Pairi Daiza sits on 55 hectares of former abbey grounds in the Walloon countryside, about an hour southwest of Brussels, and it is genuinely unlike any zoo you have visited before. The monastic ruins, ornamental lakes, and elaborately themed garden zones — Chinese, Balinese, Amazonian — give the place a strange, immersive grandeur that can feel more like a film set than a wildlife park.
That theatricality is part of the appeal, though it occasionally tips toward the overwrought.
The giant pandas are the undisputed drawcard. Belgium has had remarkable luck with its pair, Tian Bao and his parents Hao Hao and Xing Hui, through a loan agreement with China, and the panda house draws long queues by mid-morning. Arrive at opening — gates open at 10:00 — and head there first.
Beyond the pandas, the Bouddha jungle section houses bonobos and okapi in enclosures that feel spacious and considered, and the Gondwana greenhouse is a lush walkthrough aviary worth lingering in. The aquarium tunnel and seahorse displays are particularly strong with children.
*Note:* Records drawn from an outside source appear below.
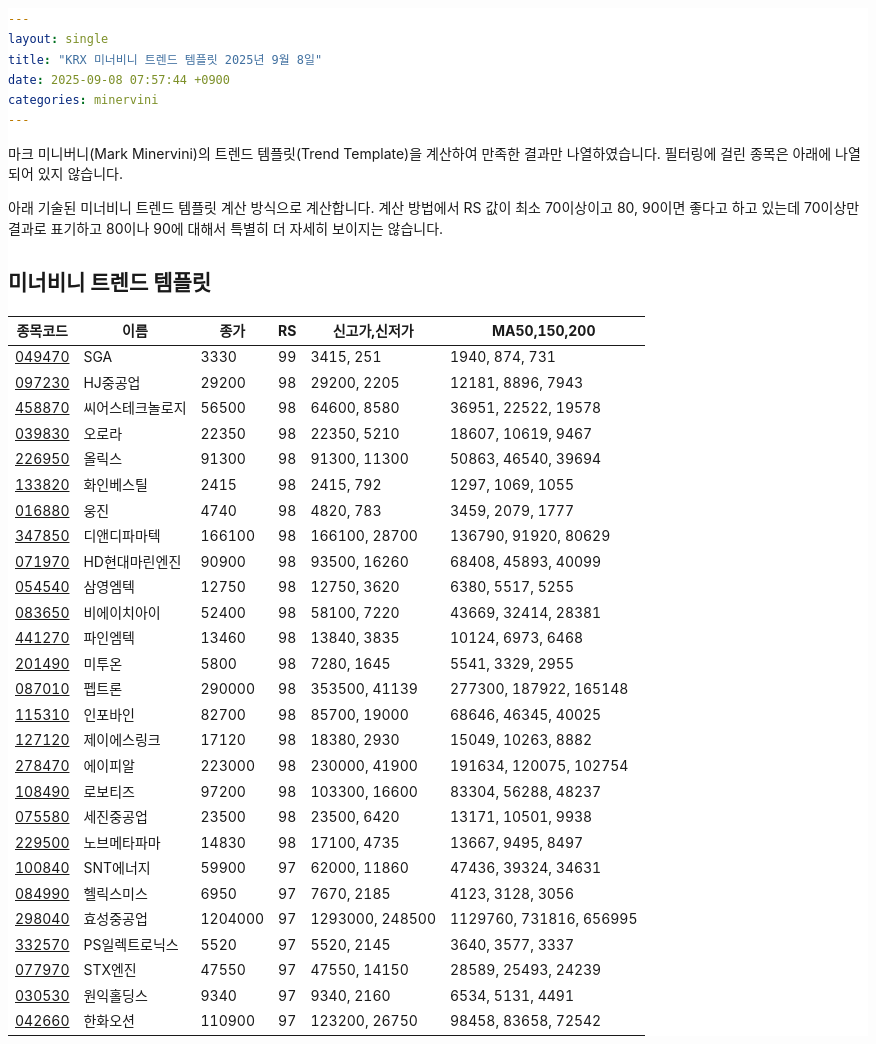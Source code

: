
 ```yaml
---
layout: single
title: "KRX 미너비니 트렌드 템플릿 2025년 9월 8일"
date: 2025-09-08 07:57:44 +0900
categories: minervini
---
```

마크 미니버니(Mark Minervini)의 트렌드 템플릿(Trend Template)을 계산하여 만족한 결과만 나열하였습니다. 필터링에 걸린 종목은 아래에 나열되어 있지 않습니다.

아래 기술된 미너비니 트렌드 템플릿 계산 방식으로 계산합니다. 계산 방법에서 RS 값이 최소 70이상이고 80, 90이면 좋다고 하고 있는데 70이상만 결과로 표기하고 80이나 90에 대해서 특별히 더 자세히 보이지는 않습니다.

## 미너비니 트렌드 템플릿

|종목코드|이름|종가|RS|신고가,신저가|MA50,150,200|
|------|---|---|--|---------|------------|
|[049470](https://finance.daum.net/quotes/A049470)|SGA|3330|99|3415, 251|1940, 874, 731|
|[097230](https://finance.daum.net/quotes/A097230)|HJ중공업|29200|98|29200, 2205|12181, 8896, 7943|
|[458870](https://finance.daum.net/quotes/A458870)|씨어스테크놀로지|56500|98|64600, 8580|36951, 22522, 19578|
|[039830](https://finance.daum.net/quotes/A039830)|오로라|22350|98|22350, 5210|18607, 10619, 9467|
|[226950](https://finance.daum.net/quotes/A226950)|올릭스|91300|98|91300, 11300|50863, 46540, 39694|
|[133820](https://finance.daum.net/quotes/A133820)|화인베스틸|2415|98|2415, 792|1297, 1069, 1055|
|[016880](https://finance.daum.net/quotes/A016880)|웅진|4740|98|4820, 783|3459, 2079, 1777|
|[347850](https://finance.daum.net/quotes/A347850)|디앤디파마텍|166100|98|166100, 28700|136790, 91920, 80629|
|[071970](https://finance.daum.net/quotes/A071970)|HD현대마린엔진|90900|98|93500, 16260|68408, 45893, 40099|
|[054540](https://finance.daum.net/quotes/A054540)|삼영엠텍|12750|98|12750, 3620|6380, 5517, 5255|
|[083650](https://finance.daum.net/quotes/A083650)|비에이치아이|52400|98|58100, 7220|43669, 32414, 28381|
|[441270](https://finance.daum.net/quotes/A441270)|파인엠텍|13460|98|13840, 3835|10124, 6973, 6468|
|[201490](https://finance.daum.net/quotes/A201490)|미투온|5800|98|7280, 1645|5541, 3329, 2955|
|[087010](https://finance.daum.net/quotes/A087010)|펩트론|290000|98|353500, 41139|277300, 187922, 165148|
|[115310](https://finance.daum.net/quotes/A115310)|인포바인|82700|98|85700, 19000|68646, 46345, 40025|
|[127120](https://finance.daum.net/quotes/A127120)|제이에스링크|17120|98|18380, 2930|15049, 10263, 8882|
|[278470](https://finance.daum.net/quotes/A278470)|에이피알|223000|98|230000, 41900|191634, 120075, 102754|
|[108490](https://finance.daum.net/quotes/A108490)|로보티즈|97200|98|103300, 16600|83304, 56288, 48237|
|[075580](https://finance.daum.net/quotes/A075580)|세진중공업|23500|98|23500, 6420|13171, 10501, 9938|
|[229500](https://finance.daum.net/quotes/A229500)|노브메타파마|14830|98|17100, 4735|13667, 9495, 8497|
|[100840](https://finance.daum.net/quotes/A100840)|SNT에너지|59900|97|62000, 11860|47436, 39324, 34631|
|[084990](https://finance.daum.net/quotes/A084990)|헬릭스미스|6950|97|7670, 2185|4123, 3128, 3056|
|[298040](https://finance.daum.net/quotes/A298040)|효성중공업|1204000|97|1293000, 248500|1129760, 731816, 656995|
|[332570](https://finance.daum.net/quotes/A332570)|PS일렉트로닉스|5520|97|5520, 2145|3640, 3577, 3337|
|[077970](https://finance.daum.net/quotes/A077970)|STX엔진|47550|97|47550, 14150|28589, 25493, 24239|
|[030530](https://finance.daum.net/quotes/A030530)|원익홀딩스|9340|97|9340, 2160|6534, 5131, 4491|
|[042660](https://finance.daum.net/quotes/A042660)|한화오션|110900|97|123200, 26750|98458, 83658, 72542|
Conservation credentials here are real but mixed. Pairi Daiza Foundation funds field projects in Central Africa and Indonesia and participates in European Endangered Species Programmes for several ungulates and great apes. The enclosure design is generally well above average for a continental European zoo of this age, though a few older paddocks show their years.
This is firmly a full-day destination — most families spend seven or eight hours. The site is largely flat and pushchair-friendly, though gravel paths in the garden sections can be awkward. Summers are crowded and hot with limited shade in the central zones.
Bring a picnic if you want to avoid the overpriced on-site restaurants, and book tickets online in advance to skip the entrance queues.